3.2.2. Hydrothermal Strategy
In the hydrothermal process, a specific precursor is immersed in an aqueous autoclave solution and subjected to high temperature and pressure conditions to initiate the hydrothermal reaction. Afterward, it must undergo various post-treatment powder processing methods, including separation, washing, and drying procedures [74]. The hydrothermal method offers the benefits of facile operation, low costs, and a stable process, enabling the high-yield and high-quality production of 2D NMs. Moreover, it is possible to synthesize 2D NMs with various shapes and sizes by adjusting the reaction conditions [75].
Huang et al. [76] developed a new strategy to develop 2D morphology carbon via a facile one-pot hydrothermal method by using the biomolecule guanine and diverse carbohydrates as precursors. During the hydrothermal process, guanine drives the formation of the 2D nanostructures. The porous carbon obtained through this method exhibits thin layers, a high surface area, and nitrogen doping that can be adjusted. As a result, the sample exhibits outstanding catalytic performance. Additionally, temperature plays a pivotal role in the fabrication of 2D MoS2 nanocomposites. Long et al. [77] successfully synthesized 2D MoS2 nanocomposites by using a simple hydrothermal method, resulting in ultrathin NSs with a thickness in the range of 6–13 nm (equivalent to six–eight layers) and an average lateral size of 130–330 nm. By increasing the hydrothermal temperature from 180 to 240 °C, MoS2 showed a preference for growth along the c-axis, and an improvement in crystal quality was observed. Vidhya et al. [78] studied the effects of different hydrothermal synthesis temperatures on the morphology and properties of 2D MoS2. The experiments indicate that the samples prepared at a temperature of 160 °C exhibit exceptional electrical properties. This electrode recorded a maximum specific capacitance of 691 F g−1 at a current density of 1 A g−1 and a good cyclic stability of 89% over 5000 cycles.
3.2.3. Atomic Layer Deposition
An atomic layer deposition (ALD) is a method for forming atomic layers by alternately introducing pulses of gas phase precursors into the reactor and undergoing chemical adsorption and reactions on the substrate. By supplying inert gases (Ar, N2, etc.) to different reactants, the individual reactants can be separated, enabling layer-by-layer deposition and repeated thickness control. In summary, the ALD technique provides precise control, uniformity, and versatility in the fabrication of 2D NMs. The method, however, does have its limitations, such as slower growth rates, equipment complexity, and restricted reaction conditions [79]. Martella [80] focused on the growth of a few layers of MoS2 through the sulfurization of molybdenum oxide precursor films deposited using the ALD technique, which uses Mo(CO)6 and ozone as the precursors. By leveraging the highly conformal growth capabilities of ALD, they were able to effectively manipulate the growth characteristics of the precursor film, ultimately impacting the quality of the resulting MoS2 layers. For 4 nm thick precursors, the growth of four MoS2 layers was obtained uniformly over a cm2 sample area.

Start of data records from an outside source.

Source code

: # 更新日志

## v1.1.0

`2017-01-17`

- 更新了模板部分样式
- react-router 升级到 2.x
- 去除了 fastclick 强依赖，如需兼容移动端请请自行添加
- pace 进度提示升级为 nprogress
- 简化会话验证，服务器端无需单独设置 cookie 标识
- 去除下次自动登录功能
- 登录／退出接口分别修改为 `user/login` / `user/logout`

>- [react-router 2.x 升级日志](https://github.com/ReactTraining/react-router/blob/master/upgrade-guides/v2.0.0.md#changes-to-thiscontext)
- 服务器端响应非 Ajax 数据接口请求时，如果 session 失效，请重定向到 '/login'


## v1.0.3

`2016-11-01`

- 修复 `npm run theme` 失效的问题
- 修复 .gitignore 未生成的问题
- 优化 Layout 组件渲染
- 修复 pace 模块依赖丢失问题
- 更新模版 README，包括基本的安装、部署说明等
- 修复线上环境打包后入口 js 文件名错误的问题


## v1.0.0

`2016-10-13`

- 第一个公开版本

In summary, the top-down methods for the preparation of 2D NMs possess the advantages of cost-effectiveness, suitability for industrial production, and relatively simple preparation techniques, as well as some drawbacks, primarily the limited controllability, lower product quality, and limited applicability to specific materials. When compared to top-down methods, bottom-up methods offer superior controllability over the products and excellent quality, as well as the potential to synthesize virtually any material. There are, however, some drawbacks to this approach, including high costs and a relatively low yield [81] (Table 1).
Table 1. Advantages and disadvantages of various methods for the preparation of 2D MNs.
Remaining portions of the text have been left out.